**TASK DIRECTIONS**
Gather all lines in the entries below that include the word "tailwindcss".

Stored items
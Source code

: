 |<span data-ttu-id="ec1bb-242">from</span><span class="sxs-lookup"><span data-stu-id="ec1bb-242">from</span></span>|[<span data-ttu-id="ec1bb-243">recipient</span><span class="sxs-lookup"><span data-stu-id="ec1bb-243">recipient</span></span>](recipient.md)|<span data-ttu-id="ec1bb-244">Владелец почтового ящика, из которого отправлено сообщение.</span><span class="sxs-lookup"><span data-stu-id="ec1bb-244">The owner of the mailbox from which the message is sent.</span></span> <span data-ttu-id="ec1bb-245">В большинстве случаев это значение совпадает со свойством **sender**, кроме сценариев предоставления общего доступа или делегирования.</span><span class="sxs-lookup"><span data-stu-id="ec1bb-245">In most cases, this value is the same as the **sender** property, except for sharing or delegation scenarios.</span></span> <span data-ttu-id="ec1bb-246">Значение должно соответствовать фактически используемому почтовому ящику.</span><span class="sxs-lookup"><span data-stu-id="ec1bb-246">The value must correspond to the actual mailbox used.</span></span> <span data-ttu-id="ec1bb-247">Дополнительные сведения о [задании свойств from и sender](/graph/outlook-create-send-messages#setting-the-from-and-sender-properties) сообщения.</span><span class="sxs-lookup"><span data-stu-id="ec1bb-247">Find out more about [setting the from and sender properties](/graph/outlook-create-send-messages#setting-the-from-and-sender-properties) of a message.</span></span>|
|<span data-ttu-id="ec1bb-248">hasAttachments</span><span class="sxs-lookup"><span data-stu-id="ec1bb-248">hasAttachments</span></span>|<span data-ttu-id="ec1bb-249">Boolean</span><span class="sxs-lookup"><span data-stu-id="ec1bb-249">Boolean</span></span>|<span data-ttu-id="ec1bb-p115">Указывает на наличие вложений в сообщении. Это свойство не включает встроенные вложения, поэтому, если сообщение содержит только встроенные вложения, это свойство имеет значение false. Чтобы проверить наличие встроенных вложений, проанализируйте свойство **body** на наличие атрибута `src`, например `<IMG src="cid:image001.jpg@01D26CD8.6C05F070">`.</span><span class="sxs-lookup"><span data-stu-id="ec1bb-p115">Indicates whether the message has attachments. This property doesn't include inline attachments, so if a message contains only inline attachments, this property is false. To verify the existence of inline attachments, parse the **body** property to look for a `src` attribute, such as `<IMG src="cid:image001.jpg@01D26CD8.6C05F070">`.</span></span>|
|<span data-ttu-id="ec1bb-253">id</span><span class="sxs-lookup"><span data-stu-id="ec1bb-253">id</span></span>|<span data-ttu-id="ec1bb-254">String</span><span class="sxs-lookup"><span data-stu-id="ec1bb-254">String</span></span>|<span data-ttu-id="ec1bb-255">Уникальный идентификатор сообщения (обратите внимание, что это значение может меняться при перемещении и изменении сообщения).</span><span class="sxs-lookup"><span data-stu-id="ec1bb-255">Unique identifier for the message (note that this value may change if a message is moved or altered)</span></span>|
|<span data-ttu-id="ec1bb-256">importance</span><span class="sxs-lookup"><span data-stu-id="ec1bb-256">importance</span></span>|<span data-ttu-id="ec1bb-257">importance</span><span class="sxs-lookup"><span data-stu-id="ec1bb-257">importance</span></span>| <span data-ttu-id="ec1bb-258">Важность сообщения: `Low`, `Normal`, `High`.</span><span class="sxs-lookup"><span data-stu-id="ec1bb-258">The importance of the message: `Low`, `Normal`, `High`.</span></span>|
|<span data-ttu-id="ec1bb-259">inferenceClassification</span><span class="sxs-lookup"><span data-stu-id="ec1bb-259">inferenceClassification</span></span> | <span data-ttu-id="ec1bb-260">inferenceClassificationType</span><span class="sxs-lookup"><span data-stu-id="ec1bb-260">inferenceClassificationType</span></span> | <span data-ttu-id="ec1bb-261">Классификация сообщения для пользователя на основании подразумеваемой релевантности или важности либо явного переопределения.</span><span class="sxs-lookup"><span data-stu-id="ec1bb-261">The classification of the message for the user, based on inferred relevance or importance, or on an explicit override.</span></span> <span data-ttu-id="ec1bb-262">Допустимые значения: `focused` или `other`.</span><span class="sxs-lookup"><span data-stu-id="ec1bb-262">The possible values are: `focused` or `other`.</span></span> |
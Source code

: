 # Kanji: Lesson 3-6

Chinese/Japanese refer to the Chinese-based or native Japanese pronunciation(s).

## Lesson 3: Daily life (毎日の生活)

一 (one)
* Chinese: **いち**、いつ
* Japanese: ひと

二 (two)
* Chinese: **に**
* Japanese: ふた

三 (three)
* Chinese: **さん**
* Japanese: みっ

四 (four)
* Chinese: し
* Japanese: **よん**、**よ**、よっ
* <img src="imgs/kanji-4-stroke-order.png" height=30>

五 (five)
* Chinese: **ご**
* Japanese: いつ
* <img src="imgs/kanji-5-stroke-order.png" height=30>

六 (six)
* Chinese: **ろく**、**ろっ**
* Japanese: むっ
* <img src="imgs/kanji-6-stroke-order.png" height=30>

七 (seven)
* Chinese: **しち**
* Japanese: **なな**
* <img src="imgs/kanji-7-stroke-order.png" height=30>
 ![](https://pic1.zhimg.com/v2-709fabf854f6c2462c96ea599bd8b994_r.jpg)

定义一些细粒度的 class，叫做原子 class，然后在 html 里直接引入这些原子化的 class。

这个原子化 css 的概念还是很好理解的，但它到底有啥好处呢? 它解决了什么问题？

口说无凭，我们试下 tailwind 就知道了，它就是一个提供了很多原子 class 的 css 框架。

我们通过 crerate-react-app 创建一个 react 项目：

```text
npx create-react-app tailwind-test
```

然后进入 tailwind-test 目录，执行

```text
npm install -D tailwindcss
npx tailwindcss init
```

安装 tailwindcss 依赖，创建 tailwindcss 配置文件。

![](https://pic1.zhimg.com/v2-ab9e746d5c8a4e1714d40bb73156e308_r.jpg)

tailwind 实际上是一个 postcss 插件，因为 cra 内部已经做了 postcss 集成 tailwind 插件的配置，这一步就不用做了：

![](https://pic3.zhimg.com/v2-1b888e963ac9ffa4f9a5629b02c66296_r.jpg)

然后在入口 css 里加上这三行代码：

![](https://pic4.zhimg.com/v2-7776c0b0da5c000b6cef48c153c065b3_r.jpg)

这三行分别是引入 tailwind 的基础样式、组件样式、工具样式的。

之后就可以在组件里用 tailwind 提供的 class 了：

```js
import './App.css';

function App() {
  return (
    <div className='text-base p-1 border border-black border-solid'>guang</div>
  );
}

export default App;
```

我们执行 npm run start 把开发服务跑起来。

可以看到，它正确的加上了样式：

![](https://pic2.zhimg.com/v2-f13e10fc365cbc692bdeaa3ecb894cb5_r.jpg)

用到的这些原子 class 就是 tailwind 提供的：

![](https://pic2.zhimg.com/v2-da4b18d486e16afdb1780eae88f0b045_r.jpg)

**REPLY**
npm install -D tailwindcss
npx tailwindcss init
安装 tailwindcss 依赖，创建 tailwindcss 配置文件。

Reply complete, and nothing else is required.